In a first judgment that, for the most part, has essentially yielded to Apple, ITC judge Thomas Pender has ruled that the ban on imports of iPhones in the United States would be contrary to the interest public, Bloomberg reports. The full details of the judges' findings are not yet available, but will be released once both companies have written confidential information that they do not wish to make public.
Although an import ban is not feasible, the judge does not rule out any further action, as the judge said Apple had violated one of Qualcomm's three patents.
The ruling effectively prevents Qualcomm from exerting pressure on Apple, which could have forced Apple to agree to pay license fees, if only to continue to sell its devices in the big market.
Qualcomm said Apple was violating its patents on operator aggregation, graphics processing, and signal amplification in a complaint filed last year with ITC. In June, consumers fought the prospect of the ban by filing a petition against the ITC against Qualcomm, suggesting that a ban would boost anti-competitive behavior.
This is not the only activity of the ITC between the two companies, as a second Qualcomm complaint was also lodged with the Commission under similar claims.
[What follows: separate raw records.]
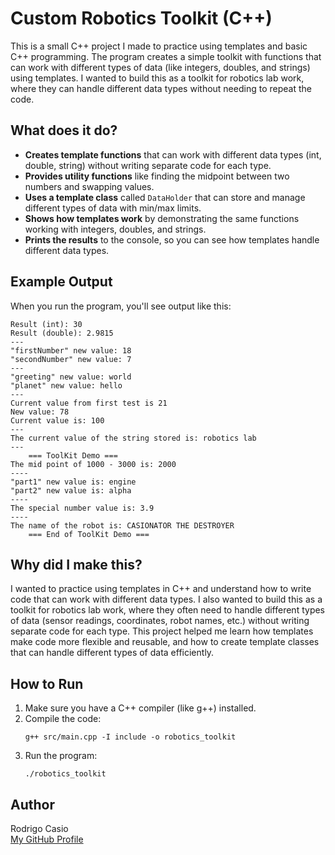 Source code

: # Custom Robotics Toolkit (C++)

This is a small C++ project I made to practice using templates and basic C++ programming. The program creates a simple toolkit with functions that can work with different types of data (like integers, doubles, and strings) using templates. I wanted to build this as a toolkit for robotics lab work, where they can handle different data types without needing to repeat the code.

## What does it do?

- **Creates template functions** that can work with different data types (int, double, string) without writing separate code for each type.
- **Provides utility functions** like finding the midpoint between two numbers and swapping values.
- **Uses a template class** called `DataHolder` that can store and manage different types of data with min/max limits.
- **Shows how templates work** by demonstrating the same functions working with integers, doubles, and strings.
- **Prints the results** to the console, so you can see how templates handle different data types.

## Example Output

When you run the program, you'll see output like this:

```
Result (int): 30
Result (double): 2.9815
---
"firstNumber" new value: 18
"secondNumber" new value: 7
---
"greeting" new value: world
"planet" new value: hello
---
Current value from first test is 21
New value: 78
Current value is: 100
---
The current value of the string stored is: robotics lab
---
	=== ToolKit Demo ===
The mid point of 1000 - 3000 is: 2000
----
"part1" new value is: engine
"part2" new value is: alpha
----
The special number value is: 3.9
----
The name of the robot is: CASIONATOR THE DESTROYER
	=== End of ToolKit Demo ===
```

## Why did I make this?

I wanted to practice using templates in C++ and understand how to write code that can work with different data types. I also wanted to build this as a toolkit for robotics lab work, where they often need to handle different types of data (sensor readings, coordinates, robot names, etc.) without writing separate code for each type. This project helped me learn how templates make code more flexible and reusable, and how to create template classes that can handle different types of data efficiently.

## How to Run

1. Make sure you have a C++ compiler (like g++) installed.
2. Compile the code:
   ```
   g++ src/main.cpp -I include -o robotics_toolkit
   ```
3. Run the program:
   ```
   ./robotics_toolkit
   ```

## Author

Rodrigo Casio  
[My GitHub Profile](https://github.com/rodrigcasio)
Qualcomm suffered a late blow in this case, with agency staff recommending that none of the remaining patent lawsuits be infringed by Apple, and that an import ban would negatively impact the cellular modem market in the United States. -United.
The ITC complaints are part of a long series of actions in the legal dispute between the two companies.
Earlier this year, Apple launched the first stone in a lawsuit against Qualcomm, claiming that it was abusing its "monopoly power" over the wireless modem industry to demand excessive royalties. Qualcomm also claimed nearly $ 1 billion in discounts promised for Apple's participation in a South Korean antitrust investigation.
Qualcomm filed a counter-attack three months later and has since filed several claims against Apple, including two ITC complaints and lawsuits in China. Apple has also started actions in China.
Qualcomm calls for the ban on iPhone models powered by Intel baseband chips, which, if performed, would only sell models with Qualcomm chips. No line of the iPhone XS does have a Qualcomm modem.